- Boundary of Yu Tai in North District
- District: North
- Legislative Council constituency: New Territories North
- Population: 18,967 (2019)
- Electorate: 9,195 (2019)

Current constituency
- Created: 1999
- Number of members: One
- Member: Vincent Chan Chi-fung (Nonpartisan)

= Yu Tai (constituency) =

Yu Tai (御太), formerly called Choi Yuk Tai, is one of the 18 constituencies in the North District, Hong Kong.

The constituency returns one district councillor to the North District Council, with an election every four years.

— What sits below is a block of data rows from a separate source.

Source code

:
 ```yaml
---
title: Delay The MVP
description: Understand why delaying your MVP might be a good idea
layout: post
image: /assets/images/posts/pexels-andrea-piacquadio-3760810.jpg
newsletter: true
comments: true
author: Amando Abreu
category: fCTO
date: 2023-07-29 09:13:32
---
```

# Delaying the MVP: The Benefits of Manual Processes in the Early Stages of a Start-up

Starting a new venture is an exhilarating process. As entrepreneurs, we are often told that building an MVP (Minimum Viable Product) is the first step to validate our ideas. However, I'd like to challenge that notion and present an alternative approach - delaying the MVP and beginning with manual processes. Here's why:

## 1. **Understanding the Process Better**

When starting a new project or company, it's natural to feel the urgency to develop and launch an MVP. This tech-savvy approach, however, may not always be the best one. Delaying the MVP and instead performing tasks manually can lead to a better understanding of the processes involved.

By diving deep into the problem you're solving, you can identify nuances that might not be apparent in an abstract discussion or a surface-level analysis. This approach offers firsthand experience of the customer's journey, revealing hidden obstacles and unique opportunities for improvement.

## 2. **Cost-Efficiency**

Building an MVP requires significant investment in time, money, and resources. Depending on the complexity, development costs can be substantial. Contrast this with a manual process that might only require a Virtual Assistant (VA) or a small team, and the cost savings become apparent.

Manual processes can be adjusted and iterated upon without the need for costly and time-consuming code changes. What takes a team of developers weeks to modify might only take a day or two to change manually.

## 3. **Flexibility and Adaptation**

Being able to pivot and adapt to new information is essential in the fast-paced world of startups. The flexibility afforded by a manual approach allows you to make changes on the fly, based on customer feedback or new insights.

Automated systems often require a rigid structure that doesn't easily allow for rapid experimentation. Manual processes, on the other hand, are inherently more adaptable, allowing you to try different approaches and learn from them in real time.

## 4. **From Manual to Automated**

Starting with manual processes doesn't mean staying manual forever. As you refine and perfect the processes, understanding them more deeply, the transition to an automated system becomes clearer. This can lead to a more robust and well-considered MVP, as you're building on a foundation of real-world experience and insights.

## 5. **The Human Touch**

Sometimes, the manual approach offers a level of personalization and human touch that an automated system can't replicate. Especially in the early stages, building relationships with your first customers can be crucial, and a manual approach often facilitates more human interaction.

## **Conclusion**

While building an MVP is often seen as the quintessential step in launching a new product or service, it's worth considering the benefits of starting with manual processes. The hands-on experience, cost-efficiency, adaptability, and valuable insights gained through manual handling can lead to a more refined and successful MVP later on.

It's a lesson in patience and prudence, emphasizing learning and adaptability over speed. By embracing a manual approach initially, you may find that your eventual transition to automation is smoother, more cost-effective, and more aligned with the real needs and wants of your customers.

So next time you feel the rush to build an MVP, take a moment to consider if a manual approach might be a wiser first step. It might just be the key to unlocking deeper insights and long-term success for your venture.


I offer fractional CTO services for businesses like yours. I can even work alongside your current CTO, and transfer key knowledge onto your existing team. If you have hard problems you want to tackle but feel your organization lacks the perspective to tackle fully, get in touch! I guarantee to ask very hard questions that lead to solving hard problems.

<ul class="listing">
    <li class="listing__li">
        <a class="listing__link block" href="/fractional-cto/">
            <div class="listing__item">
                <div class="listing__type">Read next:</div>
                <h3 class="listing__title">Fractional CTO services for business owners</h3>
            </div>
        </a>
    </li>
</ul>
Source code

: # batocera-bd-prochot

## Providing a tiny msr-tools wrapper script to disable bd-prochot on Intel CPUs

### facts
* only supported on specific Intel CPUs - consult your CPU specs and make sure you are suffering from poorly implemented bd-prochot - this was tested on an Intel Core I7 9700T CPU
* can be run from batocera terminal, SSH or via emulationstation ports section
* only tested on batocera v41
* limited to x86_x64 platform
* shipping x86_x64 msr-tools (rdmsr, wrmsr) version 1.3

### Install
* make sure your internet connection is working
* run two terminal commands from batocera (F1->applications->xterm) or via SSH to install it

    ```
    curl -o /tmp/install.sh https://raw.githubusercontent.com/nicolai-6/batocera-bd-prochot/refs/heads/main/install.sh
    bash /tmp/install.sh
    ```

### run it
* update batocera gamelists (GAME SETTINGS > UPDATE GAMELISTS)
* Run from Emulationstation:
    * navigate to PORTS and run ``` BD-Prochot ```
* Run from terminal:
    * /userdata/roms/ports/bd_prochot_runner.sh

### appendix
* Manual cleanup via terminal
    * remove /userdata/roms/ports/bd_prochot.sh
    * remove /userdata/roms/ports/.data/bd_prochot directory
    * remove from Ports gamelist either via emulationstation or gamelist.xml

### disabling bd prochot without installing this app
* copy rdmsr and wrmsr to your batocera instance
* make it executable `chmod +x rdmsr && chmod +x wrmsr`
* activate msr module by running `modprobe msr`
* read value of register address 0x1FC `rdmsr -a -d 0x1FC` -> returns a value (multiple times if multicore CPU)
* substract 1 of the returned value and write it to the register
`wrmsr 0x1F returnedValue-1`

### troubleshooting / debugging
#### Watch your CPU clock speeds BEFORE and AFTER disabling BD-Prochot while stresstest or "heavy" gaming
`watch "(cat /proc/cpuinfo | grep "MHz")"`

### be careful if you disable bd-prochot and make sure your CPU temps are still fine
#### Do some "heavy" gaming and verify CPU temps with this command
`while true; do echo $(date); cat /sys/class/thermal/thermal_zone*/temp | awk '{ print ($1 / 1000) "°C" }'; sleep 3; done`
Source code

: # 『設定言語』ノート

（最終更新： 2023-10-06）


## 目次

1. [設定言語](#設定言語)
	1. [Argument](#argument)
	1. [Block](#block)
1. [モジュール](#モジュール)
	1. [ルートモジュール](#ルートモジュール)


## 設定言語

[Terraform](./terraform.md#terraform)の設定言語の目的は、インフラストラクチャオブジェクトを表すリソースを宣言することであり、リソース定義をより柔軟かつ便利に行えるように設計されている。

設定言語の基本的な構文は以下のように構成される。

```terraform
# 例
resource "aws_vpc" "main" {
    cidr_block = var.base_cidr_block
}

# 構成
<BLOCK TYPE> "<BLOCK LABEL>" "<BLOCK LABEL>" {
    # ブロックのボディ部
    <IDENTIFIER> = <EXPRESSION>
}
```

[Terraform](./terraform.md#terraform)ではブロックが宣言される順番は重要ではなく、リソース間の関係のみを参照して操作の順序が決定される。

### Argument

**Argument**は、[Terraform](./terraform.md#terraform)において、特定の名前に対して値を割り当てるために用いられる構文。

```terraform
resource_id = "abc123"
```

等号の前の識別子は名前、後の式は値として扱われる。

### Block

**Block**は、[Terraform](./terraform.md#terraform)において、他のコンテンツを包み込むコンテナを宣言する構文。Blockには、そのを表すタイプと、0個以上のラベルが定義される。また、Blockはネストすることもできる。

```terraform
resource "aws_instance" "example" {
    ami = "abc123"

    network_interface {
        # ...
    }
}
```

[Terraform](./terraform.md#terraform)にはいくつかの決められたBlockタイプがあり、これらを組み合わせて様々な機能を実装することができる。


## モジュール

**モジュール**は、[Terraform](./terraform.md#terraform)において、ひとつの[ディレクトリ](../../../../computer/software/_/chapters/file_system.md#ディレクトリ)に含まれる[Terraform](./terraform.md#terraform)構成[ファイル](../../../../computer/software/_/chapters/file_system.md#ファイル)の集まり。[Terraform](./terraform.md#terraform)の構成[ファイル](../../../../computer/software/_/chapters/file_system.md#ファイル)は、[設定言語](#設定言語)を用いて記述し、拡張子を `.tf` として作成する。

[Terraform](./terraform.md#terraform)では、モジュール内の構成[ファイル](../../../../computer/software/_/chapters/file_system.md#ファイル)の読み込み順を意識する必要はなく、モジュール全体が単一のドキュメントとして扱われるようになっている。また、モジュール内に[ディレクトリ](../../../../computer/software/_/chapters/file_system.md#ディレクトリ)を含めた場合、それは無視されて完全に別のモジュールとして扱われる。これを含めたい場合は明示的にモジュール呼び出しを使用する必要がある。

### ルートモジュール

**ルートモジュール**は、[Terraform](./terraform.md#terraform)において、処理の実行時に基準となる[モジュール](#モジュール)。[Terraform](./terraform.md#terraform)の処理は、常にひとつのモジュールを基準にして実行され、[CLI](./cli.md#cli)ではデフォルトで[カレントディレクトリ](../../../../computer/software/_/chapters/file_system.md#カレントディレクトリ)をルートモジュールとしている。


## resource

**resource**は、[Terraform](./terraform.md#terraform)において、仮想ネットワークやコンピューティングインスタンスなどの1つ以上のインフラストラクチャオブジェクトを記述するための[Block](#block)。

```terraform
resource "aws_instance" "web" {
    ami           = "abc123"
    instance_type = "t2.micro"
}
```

Yu Tai constituency has an estimated population of 18,967, loosely covering Cheung Lung Wai Estate, Golf Parkview, Ng Uk Tsuen, Ping Kong, Royal Green, Sheung Shui Disciplined Service Quarters, Sheung Shui Police Married Quarters, Tai Lung, Tai Ping Estate and Venice Garden in Sheung Shui.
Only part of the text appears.